Felix Salmon adds more voice to the ‘loans growth is not affected by the size of deposits’ meme: The size of a bank’s deposit base is not a meaningful constraint on the amount of lending it does. And what’s more, if you have an adequately-capitalized bank, like say JP Morgan Chase, then throwing money at it either through fiscal policy (Troubled Asset Relief Program) or through monetary policy (cutting interest rates) is by no means guaranteed to change the amount of lending that the bank engages in.
If you want to get banks lending again, governments can try a bit of moral suasion, but ultimately it’s a decision that any bank is going to have to make on its own economic merits….When the government guarantees loans, for instance through the Small Business Administration, that might do more to help increase lending — but only by transferring credit risk out of the banking sector and onto the taxpayer.
If a bank is long on loans but deposits short, it has alternative funding channels, so it can go ahead and make the loan. But if it’s deposits long but loans short, there is nowhere it can go to get that creditworthy alternative (except in the government bonds market, or yes, loans guaranteed by government)
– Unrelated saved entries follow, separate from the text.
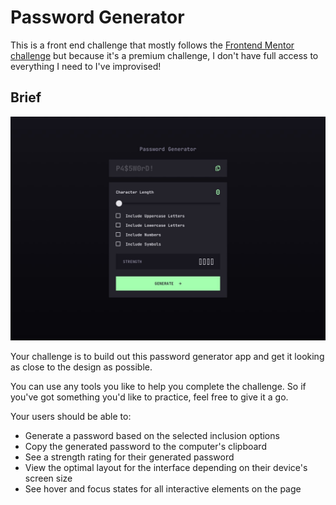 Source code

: # Password Generator

This is a front end challenge that mostly follows the [Frontend Mentor challenge](https://www.frontendmentor.io/challenges/password-generator-app-Mr8CLycqjh) but because it's a premium challenge, I don't have full access to everything I need to I've improvised!

## Brief

![Screenshot](./screenshot.jpg)

Your challenge is to build out this password generator app and get it looking as close to the design as possible.

You can use any tools you like to help you complete the challenge. So if you've got something you'd like to practice, feel free to give it a go.

Your users should be able to:

- Generate a password based on the selected inclusion options
- Copy the generated password to the computer's clipboard
- See a strength rating for their generated password
- View the optimal layout for the interface depending on their device's screen size
- See hover and focus states for all interactive elements on the page
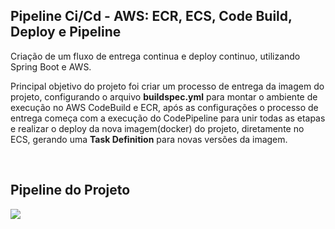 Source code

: <H2>Pipeline Ci/Cd - AWS: ECR, ECS, Code Build, Deploy e Pipeline</H2>
<p>Criação de um fluxo de entrega continua e deploy continuo, utilizando Spring Boot e AWS.</p>
<p>Principal objetivo do projeto foi criar um processo de entrega da imagem do projeto, configurando o arquivo <strong>buildspec.yml</strong> para montar o ambiente de execução no AWS CodeBuild e ECR, após as configurações o processo de entrega começa com a execução do CodePipeline para unir todas as etapas e realizar o deploy da nova imagem(docker) do projeto, diretamente no ECS, gerando uma <strong>Task Definition</strong> para novas versões da imagem.</p>
<br/>
<h2>Pipeline do Projeto</h2>
<img src="https://github.com/user-attachments/assets/1331f3ea-0b17-45ba-83ce-7dcca9555211"/>
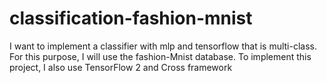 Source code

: # classification-fashion-mnist

I want to implement a classifier with mlp and tensorflow that is multi-class. For this purpose, I will use the fashion-Mnist database. To implement this project, I also use TensorFlow 2 and Cross framework
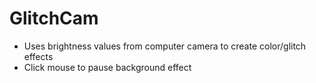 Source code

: # GlitchCam
* Uses brightness values from computer camera to create color/glitch effects
* Click mouse to pause background effect
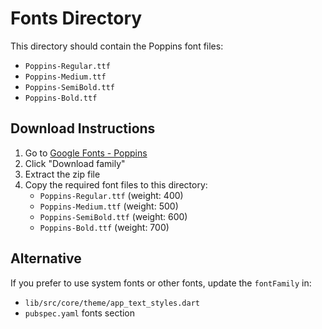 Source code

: # Fonts Directory

This directory should contain the Poppins font files:

- `Poppins-Regular.ttf`
- `Poppins-Medium.ttf` 
- `Poppins-SemiBold.ttf`
- `Poppins-Bold.ttf`

## Download Instructions

1. Go to [Google Fonts - Poppins](https://fonts.google.com/specimen/Poppins)
2. Click "Download family"
3. Extract the zip file
4. Copy the required font files to this directory:
   - `Poppins-Regular.ttf` (weight: 400)
   - `Poppins-Medium.ttf` (weight: 500)
   - `Poppins-SemiBold.ttf` (weight: 600)
   - `Poppins-Bold.ttf` (weight: 700)

## Alternative

If you prefer to use system fonts or other fonts, update the `fontFamily` in:
- `lib/src/core/theme/app_text_styles.dart`
- `pubspec.yaml` fonts section
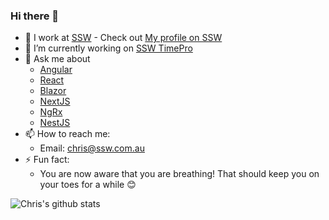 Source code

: ### Hi there 👋

- 💼 I work at [SSW](https://ssw.com.au) - Check out [My profile on SSW](https://www.ssw.com.au/people/chris-clement)
- 🔭 I’m currently working on [SSW TimePro](https://sswtimepro.com/)
- 💬 Ask me about
  - [Angular](https://angular.io/)
  - [React](https://reactjs.org/)
  - [Blazor](https://dotnet.microsoft.com/en-us/apps/aspnet/web-apps/blazor)
  - [NextJS](https://nextjs.org/)
  - [NgRx](https://ngrx.io/)
  - [NestJS](https://nestjs.com/)
- 📫 How to reach me:
  - Email: <a href="mailto:chris@ssw.com.au">chris@ssw.com.au</a>
- ⚡ Fun fact:
  - You are now aware that you are breathing! That should keep you on your toes for a while 😊

![Chris's github stats](https://github-readme-stats.vercel.app/api/?username=christoment&show_icons=true&title_color=fff&icon_color=79ff97&text_color=9f9f9f&bg_color=151515)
So if government wants lending to be more robust, focusing accommodating policies just on the banking side is not going to be very enough. More focus on supporting private industry and the consumers is needed (But yes, government guarantees will likely be a necessary component in this, to boost the economic merits of lending to these sectors.)
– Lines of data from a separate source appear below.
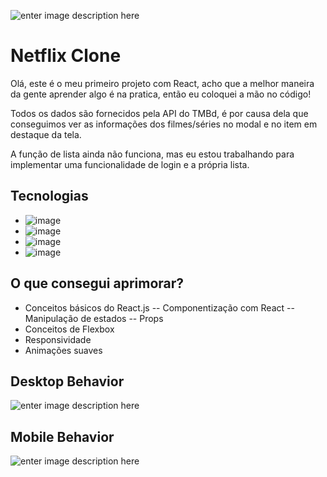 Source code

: ![enter image description here](https://github.com/pmenta/netflix-clone/blob/master/github/desktop-behavior.gif?raw=true)


# Netflix Clone

Olá, este é o meu primeiro projeto com React, acho que a melhor maneira da gente aprender algo é na pratica, então eu coloquei a mão no código!

Todos os dados são fornecidos pela API do TMBd, é por causa dela que conseguimos ver as informações dos filmes/séries no modal e no item em destaque da tela.

A função de lista ainda não funciona, mas eu estou trabalhando para implementar uma funcionalidade de login e a própria lista.

## Tecnologias

- ![image](https://img.shields.io/badge/HTML5-E34F26?style=for-the-badge&logo=html5&logoColor=white)
- ![image](https://img.shields.io/badge/CSS3-1572B6?style=for-the-badge&logo=css3&logoColor=white)
- ![image](https://img.shields.io/badge/JavaScript-323330?style=for-the-badge&logo=javascript&logoColor=F7DF1E)
- ![image](https://img.shields.io/badge/react%20-%2320232a.svg?&style=for-the-badge&logo=react&logoColor=%2361DAFB"/>)

## O que consegui aprimorar?

-   Conceitos básicos do React.js
--  Componentização com React
--  Manipulação de estados
--  Props
-   Conceitos de Flexbox
-   Responsividade
-   Animações suaves

## [](https://github.com/pmenta/netflix-clone/blob/master/github/modal-desktop-behavior.gif?raw=true)Desktop Behavior

![enter image description here](https://github.com/pmenta/netflix-clone/blob/master/github/modal-desktop-behavior.gif?raw=true)

## [](https://github.com/pmenta/netflix-clone/blob/master/github/mobile-behavior.gif?raw=true)Mobile Behavior

![enter image description here](https://github.com/pmenta/netflix-clone/blob/master/github/mobile-behavior.gif?raw=true)
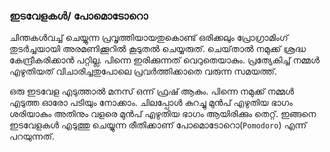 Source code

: ### ഇടവേളകള്‍/ പോമൊടോറൊ
ചിന്തകള്‍വച്ച് ചെയ്യുന്ന പ്രവൃത്തിയായതുകൊണ്ട് ഒരിക്കലും പ്രോഗ്രാമിംഗ് തുടര്‍ച്ചയായി അരമണിക്കൂറില്‍ കൂടുതല്‍ ചെയ്യരുത്. ചെയ്‌താല്‍ നമുക്ക് ശ്രദ്ധ കേന്ദ്രീകരിക്കാന്‍ പറ്റില്ല. പിന്നെ ഇരിക്കുന്നത് വെറുതെയാകും. പ്രത്യേകിച്ച് നമ്മള്‍ എഴുതിയത് വിചാരിച്ചതുപോലെ പ്രവര്‍ത്തിക്കാതെ വരുന്ന സമയത്ത്.

ഒരു ഇടവേള എടുത്താല്‍ മനസ് ഒന്ന് ഫ്രഷ്‌ ആകും. പിന്നെ നമുക്ക് നമ്മള്‍ എടുത്ത ഓരോ പടിയും നോക്കാം. ചിലപ്പോള്‍ കുറച്ചു മുന്‍പ് എഴുതിയ ഭാഗം ശരിയാകും അതിനും വളരെ മുന്‍പ് എഴുതിയ ഭാഗം ആയിരിക്കും തെറ്റ്. ഇങ്ങനെ ഇടവേളകള്‍ എടുത്തു ചെയ്യുന്ന രീതിക്കാണ് പോമൊടോറൊ(`Pomodoro`) എന്ന് പറയുന്നത്.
There is currently a large pent up opportunity globally just waiting to unrestrained (if the proper supports are in place). I said it before, I’ll say it here again: Global rebalancing will be the greatest source of growth, as well as the greatest challenge, for capitalism in the coming decade. The developed world needs to rebuild its manufacturing base, while the developing nations need to develop a thriving consumer economy. Much capital investment for production needs to be rebuilt in the developed countries, while much more advanced distribution chains and financial networks need to be established in the developing nations. The best guarantee is a government commitment to this rebalancing. Government has to support the profitable growth of manufacturing in previously hollowed out economies, and to support consumer social safety nets in previously export surplus countries.